/---

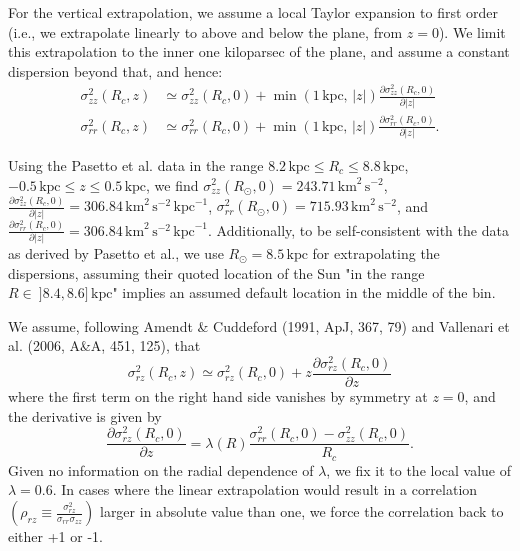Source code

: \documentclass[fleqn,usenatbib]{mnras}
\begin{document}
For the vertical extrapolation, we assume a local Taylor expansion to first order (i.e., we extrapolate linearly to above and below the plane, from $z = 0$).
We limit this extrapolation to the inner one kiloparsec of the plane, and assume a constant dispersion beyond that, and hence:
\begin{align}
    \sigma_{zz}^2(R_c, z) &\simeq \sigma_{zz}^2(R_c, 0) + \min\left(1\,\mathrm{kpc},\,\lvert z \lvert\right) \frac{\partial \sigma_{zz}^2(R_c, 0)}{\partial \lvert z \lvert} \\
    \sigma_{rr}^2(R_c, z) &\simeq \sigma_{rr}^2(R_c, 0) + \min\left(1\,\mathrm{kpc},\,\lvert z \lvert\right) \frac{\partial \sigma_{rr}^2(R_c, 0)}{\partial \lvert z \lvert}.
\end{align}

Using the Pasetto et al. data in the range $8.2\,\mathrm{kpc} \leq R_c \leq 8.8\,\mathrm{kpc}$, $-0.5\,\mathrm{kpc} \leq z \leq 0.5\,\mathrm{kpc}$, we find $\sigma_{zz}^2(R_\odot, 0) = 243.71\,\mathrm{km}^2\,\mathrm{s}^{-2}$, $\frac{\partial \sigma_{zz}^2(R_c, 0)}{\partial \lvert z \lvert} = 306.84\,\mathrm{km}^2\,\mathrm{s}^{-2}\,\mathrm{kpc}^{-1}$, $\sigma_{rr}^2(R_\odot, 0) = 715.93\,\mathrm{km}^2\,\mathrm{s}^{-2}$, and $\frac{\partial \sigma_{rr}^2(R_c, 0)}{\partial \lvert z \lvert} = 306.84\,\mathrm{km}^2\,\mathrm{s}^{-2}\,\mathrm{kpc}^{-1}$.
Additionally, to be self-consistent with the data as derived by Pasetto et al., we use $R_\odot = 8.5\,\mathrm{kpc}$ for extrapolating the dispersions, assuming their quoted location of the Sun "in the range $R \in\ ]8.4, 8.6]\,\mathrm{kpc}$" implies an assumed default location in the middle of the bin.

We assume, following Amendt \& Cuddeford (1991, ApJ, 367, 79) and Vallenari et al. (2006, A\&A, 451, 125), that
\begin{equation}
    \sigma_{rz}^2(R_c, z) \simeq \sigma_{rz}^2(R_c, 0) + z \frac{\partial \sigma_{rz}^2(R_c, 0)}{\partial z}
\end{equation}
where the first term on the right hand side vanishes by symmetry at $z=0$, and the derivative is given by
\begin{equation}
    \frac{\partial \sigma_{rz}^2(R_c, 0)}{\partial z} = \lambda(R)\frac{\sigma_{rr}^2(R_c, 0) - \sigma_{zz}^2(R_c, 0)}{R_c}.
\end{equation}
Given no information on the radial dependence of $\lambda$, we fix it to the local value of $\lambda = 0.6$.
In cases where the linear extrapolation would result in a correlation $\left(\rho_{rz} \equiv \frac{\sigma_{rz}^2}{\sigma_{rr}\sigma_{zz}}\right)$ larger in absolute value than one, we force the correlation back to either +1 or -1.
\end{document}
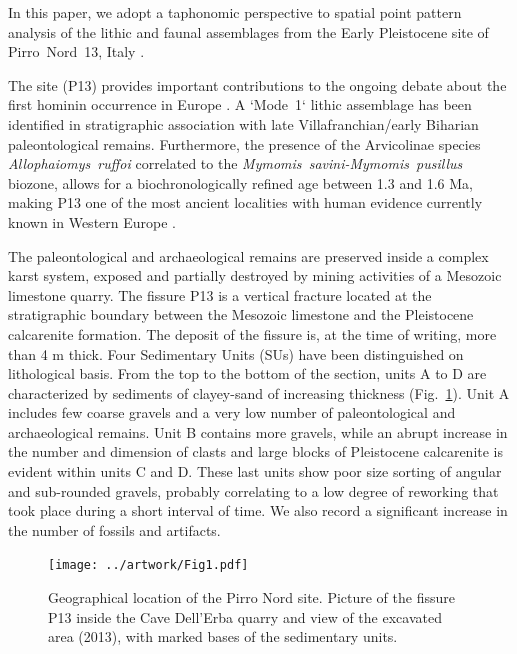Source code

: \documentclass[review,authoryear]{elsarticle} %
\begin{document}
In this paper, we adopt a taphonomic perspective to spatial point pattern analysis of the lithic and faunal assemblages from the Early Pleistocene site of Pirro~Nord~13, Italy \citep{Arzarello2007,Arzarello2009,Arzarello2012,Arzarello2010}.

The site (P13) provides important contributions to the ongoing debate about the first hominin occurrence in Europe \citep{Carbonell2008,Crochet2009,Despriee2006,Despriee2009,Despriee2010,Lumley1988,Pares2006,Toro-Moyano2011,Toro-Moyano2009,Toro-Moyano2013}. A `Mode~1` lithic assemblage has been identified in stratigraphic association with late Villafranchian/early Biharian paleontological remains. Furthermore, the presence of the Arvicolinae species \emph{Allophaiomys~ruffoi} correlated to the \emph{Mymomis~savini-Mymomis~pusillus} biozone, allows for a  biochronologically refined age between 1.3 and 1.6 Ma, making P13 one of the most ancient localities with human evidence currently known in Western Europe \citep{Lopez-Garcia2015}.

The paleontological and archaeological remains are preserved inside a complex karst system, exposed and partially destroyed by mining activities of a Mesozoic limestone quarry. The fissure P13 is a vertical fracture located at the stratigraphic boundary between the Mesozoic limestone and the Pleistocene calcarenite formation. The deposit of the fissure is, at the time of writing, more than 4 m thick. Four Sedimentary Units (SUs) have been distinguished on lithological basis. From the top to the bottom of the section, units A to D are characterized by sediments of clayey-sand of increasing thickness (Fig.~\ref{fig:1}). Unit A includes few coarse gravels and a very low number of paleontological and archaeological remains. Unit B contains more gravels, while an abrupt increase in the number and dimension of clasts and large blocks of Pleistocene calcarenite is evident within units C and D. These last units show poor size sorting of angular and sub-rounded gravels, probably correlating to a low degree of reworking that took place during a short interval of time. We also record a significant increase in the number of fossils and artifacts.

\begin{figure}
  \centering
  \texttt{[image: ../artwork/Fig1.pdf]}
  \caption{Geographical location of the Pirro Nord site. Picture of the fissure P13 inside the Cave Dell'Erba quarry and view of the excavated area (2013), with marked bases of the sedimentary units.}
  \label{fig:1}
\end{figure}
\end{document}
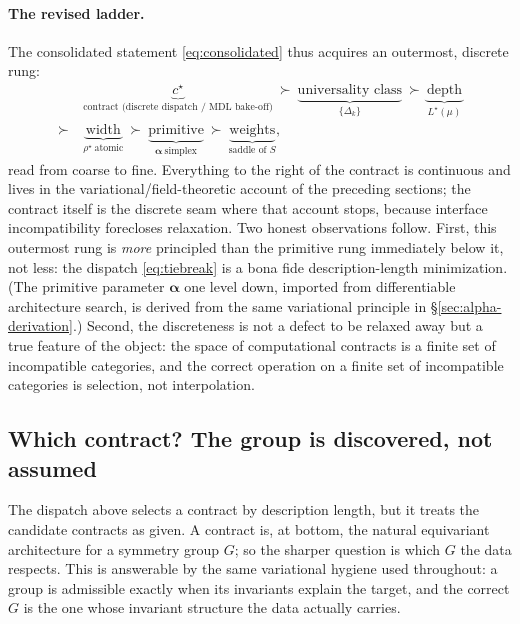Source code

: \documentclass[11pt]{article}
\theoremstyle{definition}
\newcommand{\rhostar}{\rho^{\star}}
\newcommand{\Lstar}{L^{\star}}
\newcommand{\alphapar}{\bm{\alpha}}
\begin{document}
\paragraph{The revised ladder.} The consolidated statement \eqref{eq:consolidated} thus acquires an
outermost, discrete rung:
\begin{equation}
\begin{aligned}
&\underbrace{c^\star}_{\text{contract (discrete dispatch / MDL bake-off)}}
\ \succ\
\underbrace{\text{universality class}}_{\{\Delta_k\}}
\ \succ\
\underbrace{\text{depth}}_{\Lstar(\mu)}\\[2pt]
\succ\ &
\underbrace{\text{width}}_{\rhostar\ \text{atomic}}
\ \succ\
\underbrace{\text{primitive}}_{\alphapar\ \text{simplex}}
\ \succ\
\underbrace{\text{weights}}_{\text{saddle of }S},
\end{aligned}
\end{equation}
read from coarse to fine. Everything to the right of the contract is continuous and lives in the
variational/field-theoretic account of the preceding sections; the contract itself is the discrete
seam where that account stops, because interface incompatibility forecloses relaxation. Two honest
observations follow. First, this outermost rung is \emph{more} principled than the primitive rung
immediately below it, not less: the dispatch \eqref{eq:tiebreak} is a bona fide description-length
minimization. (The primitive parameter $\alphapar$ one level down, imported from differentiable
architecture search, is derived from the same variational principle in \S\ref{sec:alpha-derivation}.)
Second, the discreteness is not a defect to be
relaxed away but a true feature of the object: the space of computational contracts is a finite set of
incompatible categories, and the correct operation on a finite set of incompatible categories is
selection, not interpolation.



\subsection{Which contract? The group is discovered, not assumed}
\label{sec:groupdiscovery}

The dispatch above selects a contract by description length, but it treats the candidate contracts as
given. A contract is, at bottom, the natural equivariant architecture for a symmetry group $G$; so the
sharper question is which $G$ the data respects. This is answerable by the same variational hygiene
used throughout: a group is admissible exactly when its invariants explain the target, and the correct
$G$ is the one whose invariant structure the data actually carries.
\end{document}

\---

ASSIGNMENT
Copy, from the material above, each line in which the string "lithic" occurs.

EXPECTED ANSWER
In this paper, we adopt a taphonomic perspective to spatial point pattern analysis of the lithic and faunal assemblages from the Early Pleistocene site of Pirro~Nord~13, Italy \citep{Arzarello2007,Arzarello2009,Arzarello2012,Arzarello2010}.
The site (P13) provides important contributions to the ongoing debate about the first hominin occurrence in Europe \citep{Carbonell2008,Crochet2009,Despriee2006,Despriee2009,Despriee2010,Lumley1988,Pares2006,Toro-Moyano2011,Toro-Moyano2009,Toro-Moyano2013}. A `Mode~1` lithic assemblage has been identified in stratigraphic association with late Villafranchian/early Biharian paleontological remains. Furthermore, the presence of the Arvicolinae species \emph{Allophaiomys~ruffoi} correlated to the \emph{Mymomis~savini-Mymomis~pusillus} biozone, allows for a  biochronologically refined age between 1.3 and 1.6 Ma, making P13 one of the most ancient localities with human evidence currently known in Western Europe \citep{Lopez-Garcia2015}.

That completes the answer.